Prof. Thepchai Supnithi, Lab. Director, National Electronics and Computer Technology Center
Biography: Thepchai Supnithi is currently Director of Artificial Intelligence Research Group at National Electronics and Computer Technology Center. His interest includes Natural Language Processing, Knowledge Engineering and Knowledge Graph. He serves as an executive committee at Asia Pacific Society of Computer in Education, AACL, IJCNLP. He is currently a vice president of Artificial Intelligence Association of Thailand. His main research covers machine translation, text summarization, corpus construction and applied AI in a lot of domains, such as culture, education and medical. He also participates as a committee member in a lot of conferences such as ICCE, IJCNLP, ACL, MT Summit, KICSS, and IJCKG.

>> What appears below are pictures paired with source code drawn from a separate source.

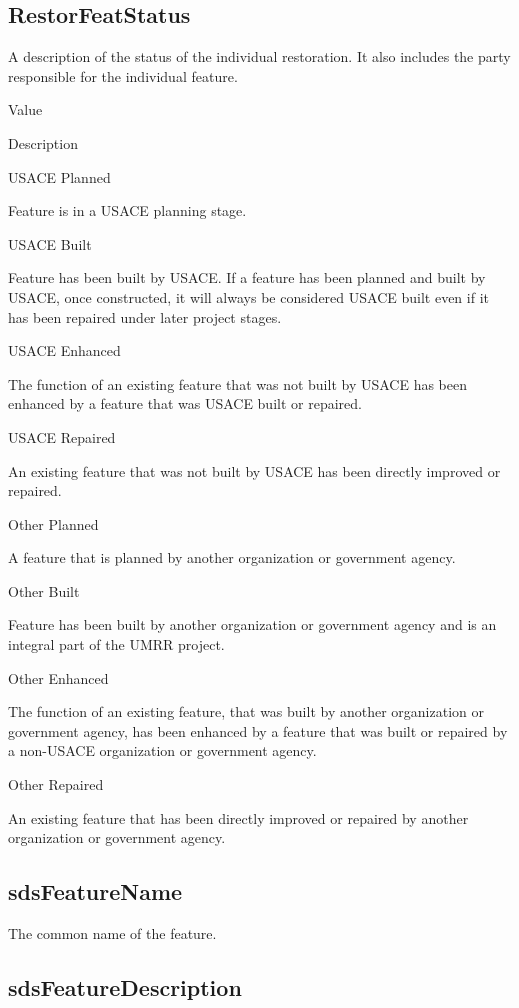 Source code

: \documentclass[
  letterpaper,
  DIV=11,
  numbers=noendperiod]{scrreprt}
\begin{document}
\subsection{RestorFeatStatus}\label{restorfeatstatus-18}

A description of the status of the individual restoration. It also
includes the party responsible for the individual feature.

Value

Description

USACE Planned

Feature is in a USACE planning stage.

USACE Built

Feature has been built by USACE. If a feature has been planned and built
by USACE, once constructed, it will always be considered USACE built
even if it has been repaired under later project stages.

USACE Enhanced

The function of an existing feature that was not built by USACE has been
enhanced by a feature that was USACE built or repaired.

USACE Repaired

An existing feature that was not built by USACE has been directly
improved or repaired.

Other Planned

A feature that is planned by another organization or government agency.

Other Built

Feature has been built by another organization or government agency and
is an integral part of the UMRR project.

Other Enhanced

The function of an existing feature, that was built by another
organization or government agency, has been enhanced by a feature that
was built or repaired by a non-USACE organization or government agency.

Other Repaired

An existing feature that has been directly improved or repaired by
another organization or government agency.

\subsection{sdsFeatureName}\label{sdsfeaturename-18}

The common name of the feature.

\subsection{sdsFeatureDescription}\label{sdsfeaturedescription-18}
\end{document}
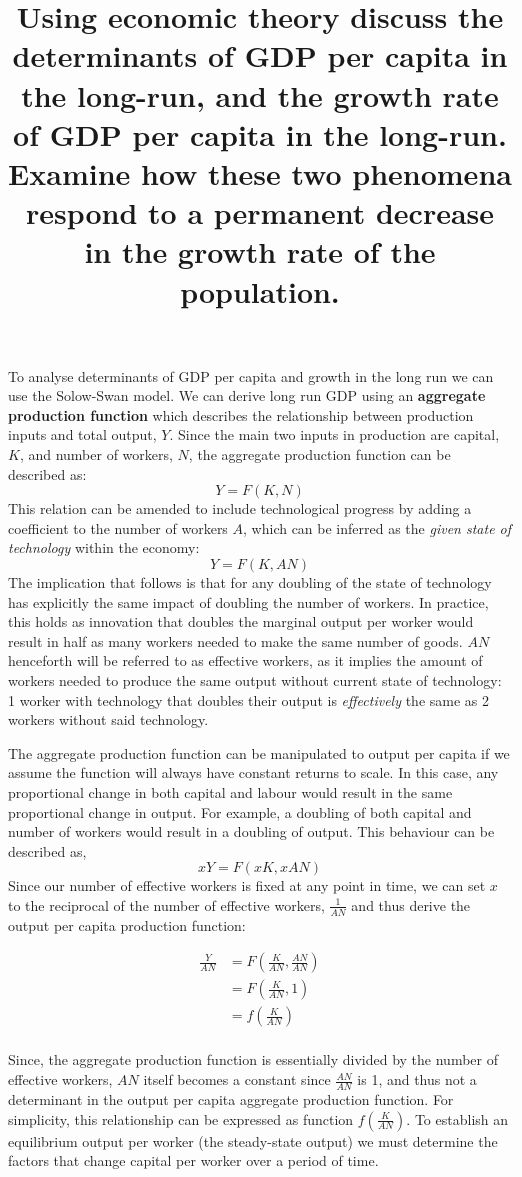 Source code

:\documentclass[
]{article}
\title{Using economic theory discuss the determinants of GDP per capita
in the long-run, and the growth rate of GDP per capita in the long-run.
Examine how these two phenomena respond to a permanent decrease in the
growth rate of the population.}
\author{}
\date{}
\begin{document}
\maketitle

To analyse determinants of GDP per capita and growth in the long run we
can use the Solow-Swan model. We can derive long run GDP using an
\textbf{aggregate production function} which describes the relationship
between production inputs and total output, {\(Y\)}. Since the main two
inputs in production are capital, {\(K\)}, and number of workers,
{\(N\)}, the aggregate production function can be described as:
{\[Y = F(K,N)\]}This relation can be amended to include technological
progress by adding a coefficient to the number of workers {\(A\)}, which
can be inferred as the \emph{given state of technology} within the
economy: {\[Y = F(K,AN)\]}The implication that follows is that for any
doubling of the state of technology has explicitly the same impact of
doubling the number of workers. In practice, this holds as innovation
that doubles the marginal output per worker would result in half as many
workers needed to make the same number of goods. {\(AN\)} henceforth
will be referred to as effective workers, as it implies the amount of
workers needed to produce the same output without current state of
technology: 1 worker with technology that doubles their output is
\emph{effectively} the same as 2 workers without said technology.

The aggregate production function can be manipulated to output per
capita if we assume the function will always have constant returns to
scale. In this case, any proportional change in both capital and labour
would result in the same proportional change in output. For example, a
doubling of both capital and number of workers would result in a
doubling of output. This behaviour can be described as,
{\[xY = F(xK,xAN)\]}Since our number of effective workers is fixed at
any point in time, we can set {\(x\)} to the reciprocal of the number of
effective workers, {\(\frac{1}{AN}\)} and thus derive the output per
capita production function:

\[\begin{matrix}
\frac{Y}{AN} & {= F\left( \frac{K}{AN},\frac{AN}{AN} \right)} \\
 & {= F\left( \frac{K}{AN},1 \right)} \\
 & {= f\left( \frac{K}{AN} \right)} \\
\end{matrix}\]

Since, the aggregate production function is essentially divided by the
number of effective workers, {\(AN\)} itself becomes a constant since
{\(\frac{AN}{AN}\)} is 1, and thus not a determinant in the output per
capita aggregate production function. For simplicity, this relationship
can be expressed as function {\(f\left( \frac{K}{AN} \right)\)}. To
establish an equilibrium output per worker (the steady-state output) we
must determine the factors that change capital per worker over a period
of time.
\end{document}
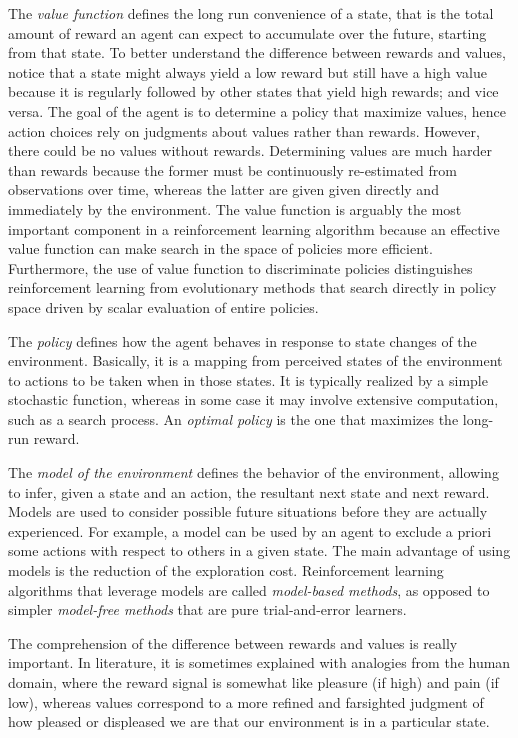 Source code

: The \textit{value function} defines the long run convenience of a state, that is the total amount of reward an agent can expect to accumulate over the future, starting from that state.
To better understand the difference between rewards and values, notice that a state might always yield a low reward but still have a high value because it is regularly followed by other states that yield high rewards; and vice versa.
The goal of the agent is to determine a policy that maximize values, hence action choices rely on judgments about values rather than rewards.
However, there could be no values without rewards.
Determining values are much harder than rewards because the former must be continuously re-estimated from observations over time, whereas the latter are given given directly and immediately by the environment.
The value function is arguably the most important component in a reinforcement learning algorithm because an effective value function can make search in the space of policies more efficient.
Furthermore, the use of value function to discriminate policies distinguishes reinforcement learning from evolutionary methods that search directly in policy space driven by scalar evaluation of entire policies.

The \textit{policy} defines how the agent behaves in response to state changes of the environment.
Basically, it is a mapping from perceived states of the environment to actions to be taken when in those states.
It is typically realized by a simple stochastic function, whereas in some case it may involve extensive computation, such as a search process. 
An \textit{optimal policy} is the one that maximizes the long-run reward.

The \textit{model of the environment} defines the behavior of the environment, allowing to infer, given a state and an action, the resultant next state and next reward.
Models are used to consider possible future situations before they are actually experienced. For example, a model can be used by an agent to exclude a priori some actions with respect to others in a given state.
The main advantage of using models is the reduction of the exploration cost.
Reinforcement learning algorithms that leverage models are called \textit{model-based methods}, as opposed to simpler \textit{model-free methods} that are pure trial-and-error learners.

The comprehension of the difference between rewards and values is really important.
In literature, it is sometimes explained with analogies from the human domain, where the reward signal is somewhat like pleasure (if high) and pain (if low), whereas values correspond to a more refined and farsighted judgment of how pleased or displeased we are that our environment is in a particular state.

Speech Title: A Recent Deep Learning approach for Thai Text summarization
Due to the information overloading, it is not easy to gather all information and analyze at the short period. Text summarization becomes and important issue. This talk aims to explain the history of Thai Text summarization, the direction of Thai text summarization, current research on Thai text summarization, especially applying deep learning approaches for text summarization task.